Gravitational-wave astronomy
The 2017 Nobel prize in physics was awarded to the chief movers behind LIGO, the US project to detect gravitational waves. These are ripples in spacetime caused by extreme astrophysical events such as the merging of two neutron stars or black holes, which have ultra-strong gravitational fields. The ripples produce tiny changes in the dimensions of space itself as they pass, which LIGO – comprising two instruments in Washington State and Louisiana – detects from changes in the distances travelled by laser beams sent along channels to mirrors a few kilometres away. The first gravitational wave was detected in late 2015 and announced in 2016. Last year saw the announcement of a few more detections, including one in August from the first known collision of two neutron stars. Gravitational-wave detectors now also exist or are being built in Europe, Korea and Japan, while others are planned that will use space satellites. The field is already maturing into a new form of astronomy that can ‘see’ some of the most cataclysmic events in the universe – and which so far fully confirm Einstein’s theory of general relativity, which explains gravitation. We can expect to see more cataclysmic events detected in 2018 as gravitational-wave astronomy becomes a regular tool in the astronomer’s toolkit.

Beyond the standard model
It’s a glorious time for fundamental physics – but not necessarily for the reasons physicists might hope. The so-called standard model of particle physics, which accounts for all the known particles and forces in nature, was completed in 2013 with the discovery of the Higgs boson using the Large Hadron Collider (LHC), the world’s most powerful particle accelerator, at CERN in Switzerland. The trouble is, it can’t be the whole story. The two most profound theories of physics – general relativity (which describes gravity) and quantum mechanics – are incompatible; they can’t both be right as they stand. That problem has loomed for decades, but it’s starting to feel embarrassing. Physicists have so far failed to find ways of breaking out beyond the standard model and finding ‘new physics’ that could show the way forward.
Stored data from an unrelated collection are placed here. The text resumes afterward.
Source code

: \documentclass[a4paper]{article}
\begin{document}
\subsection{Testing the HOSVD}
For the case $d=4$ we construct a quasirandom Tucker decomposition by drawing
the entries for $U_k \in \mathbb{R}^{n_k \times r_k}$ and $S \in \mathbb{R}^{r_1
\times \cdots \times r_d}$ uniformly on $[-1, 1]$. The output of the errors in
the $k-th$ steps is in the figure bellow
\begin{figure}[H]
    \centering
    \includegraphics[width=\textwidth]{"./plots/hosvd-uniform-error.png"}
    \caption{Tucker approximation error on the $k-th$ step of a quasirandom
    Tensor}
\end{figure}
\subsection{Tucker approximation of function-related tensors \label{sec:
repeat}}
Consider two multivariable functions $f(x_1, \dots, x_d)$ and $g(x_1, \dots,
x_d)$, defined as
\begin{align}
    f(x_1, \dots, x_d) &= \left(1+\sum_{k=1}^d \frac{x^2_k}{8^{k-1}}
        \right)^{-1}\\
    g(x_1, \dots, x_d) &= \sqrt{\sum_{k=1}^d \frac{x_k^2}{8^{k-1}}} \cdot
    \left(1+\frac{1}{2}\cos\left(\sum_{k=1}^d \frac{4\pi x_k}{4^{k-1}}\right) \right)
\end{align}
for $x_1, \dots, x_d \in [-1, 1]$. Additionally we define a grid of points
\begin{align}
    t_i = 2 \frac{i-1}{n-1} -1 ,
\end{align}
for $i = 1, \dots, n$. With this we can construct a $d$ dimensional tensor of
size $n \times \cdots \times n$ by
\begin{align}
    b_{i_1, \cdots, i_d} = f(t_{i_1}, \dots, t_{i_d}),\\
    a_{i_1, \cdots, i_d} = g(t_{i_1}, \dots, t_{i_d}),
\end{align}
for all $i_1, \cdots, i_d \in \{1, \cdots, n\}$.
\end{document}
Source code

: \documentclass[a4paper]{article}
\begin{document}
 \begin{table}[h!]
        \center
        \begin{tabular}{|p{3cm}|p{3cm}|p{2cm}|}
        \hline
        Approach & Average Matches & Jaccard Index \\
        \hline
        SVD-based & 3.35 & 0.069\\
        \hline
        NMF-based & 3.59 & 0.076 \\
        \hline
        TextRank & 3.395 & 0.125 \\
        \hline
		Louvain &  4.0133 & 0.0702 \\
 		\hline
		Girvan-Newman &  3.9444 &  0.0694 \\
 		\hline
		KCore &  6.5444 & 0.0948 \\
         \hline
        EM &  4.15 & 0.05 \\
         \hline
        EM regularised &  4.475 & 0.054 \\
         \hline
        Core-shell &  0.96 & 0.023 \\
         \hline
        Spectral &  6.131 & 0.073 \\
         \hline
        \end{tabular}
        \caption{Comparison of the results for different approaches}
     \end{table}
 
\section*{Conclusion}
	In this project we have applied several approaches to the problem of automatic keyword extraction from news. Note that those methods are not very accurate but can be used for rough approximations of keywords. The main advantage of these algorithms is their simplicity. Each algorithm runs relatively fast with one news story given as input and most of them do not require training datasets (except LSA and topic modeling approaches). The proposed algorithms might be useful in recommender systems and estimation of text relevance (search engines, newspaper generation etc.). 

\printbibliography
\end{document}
String theory offers one possible route to a theory of quantum gravity, but there’s no experimental evidence for it. What’s needed is some clue from particle-smashing experiments for how to extend the standard model: some glimpse of particles, forces or effects outside the current paradigm. Researchers were hoping that the LHC might have supplied that already – in particular, many anticipated finding support for the theory called supersymmetry which some see as the best candidate for the requisite new physics. But so far there’s been zilch. If another year goes by without any chink in the armour appearing, the head-scratching may turn into hair-pulling.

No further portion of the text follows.